The Vagabond Adventure Daily Journal
Where Are We Now?
Good to see you! Hope you’re enjoying the journey!
This journal provides you snapshots of our journey as we work our way around the world, never traveling by jet. It’s a chance to get a close-up view of the planet as we explore it the way people did 120 years ago.
Day 594 To Copenhagen, Denmark
I have little memory and fewer notes about our train to Copenhagen. I can only say it rolled Cyndy and me across roughly 225 miles of northern Europe for 7 hours. That doesn't sound fast, but it felt that way.
Once we arrived, we settled into our comfortable hotel, the Grand Joanne, only a few hundred feet from the Copenhagen train station, ate dinner at the hotel restaurant while we got our feet on the ground, and enjoyed the remainder of the evening doing absolutely nothing.
Day 593 Garmisch-Partenkirchen to Berlin
The Wall was a horrifying example of political suppression. I felt a sadness for Germany. Its people have been through so much. We think of Europe as stable and united; old in our North American terms. Historically this is true. But politically in many ways, the United States has been fixed longer than Europe. Germany did not exist as a nation until the 1870s. It suffered through wars and uprisings in 1871 (France), 1914 (World War I), 1939 (World War II) and was not fully reunited after World War II until 1989 when the Soviet Union collapsed and the Wall came down. It was such a powerful symbol of freedom and I remembered that Molly, my oldest daughter was in the womb at the time. "You'll be entering a finer world," I remember whispering to her. But it turns out not to be that simple.

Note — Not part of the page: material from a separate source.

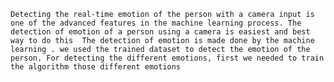 	Detecting the real-time emotion of the person with a camera input is one of the advanced features in the machine learning process. The detection of emotion of a person using a camera is easiest and best way to do this  The detection of emotion is made done by the machine learning . we used the trained dataset to detect the emotion of the person. For detecting the different emotions, first we needed to train the algorithm those different emotions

Day 592 Garmisch-Partenkirchen and Dachau
We drove out of the Black Forest toward Garmisch-Partenkirchen. This took us toward the southeast corner of Germany, through farm after farm, vineyards, and great patches of green so verdant it felt as though a carpet had been laid there. In between lay large patches of brilliant yellow flowers growing more canola oil. This was the view for two hours, and then far away, we could see the white edges of the alps.
Day 588 The Black Forest
The Black Forest is legendary in the Western Psyche, home to Grimm's Fairy Tales, the Disney stories it expropriated (Snow White, Sleeping Beauty, Little Red Riding Hood), and Cuckoo Clocks. A place of surpassing and haunting beauty and many a scary story cooked up during a medieval period rife with superstition.
Day 586 Baden-Baden
Baden means bathing in German. The town developed its double name because there are so many other Badens in its neck of the woods, particularly ones in Switzerland and Austria. So in 1931 the citizens decided to distinguish it by doubling up on its name.
The town's history dates back to Roman baths created 1800 years ago, at least partly to help Emperor Marcus Aurelius soak his arthritic bones.
Day 584 Zermatt to Germany
The next morning we said good by to Zermatt and the Matterhorn's snaggled tooth. It wasn't easy. I could've stayed there for days, absorbing the majesty of the place, it's steep, sloping, utterly green meadows topped by tree filled mountains that ran to rock and then snow, and then the saw-toothed massifs so high above.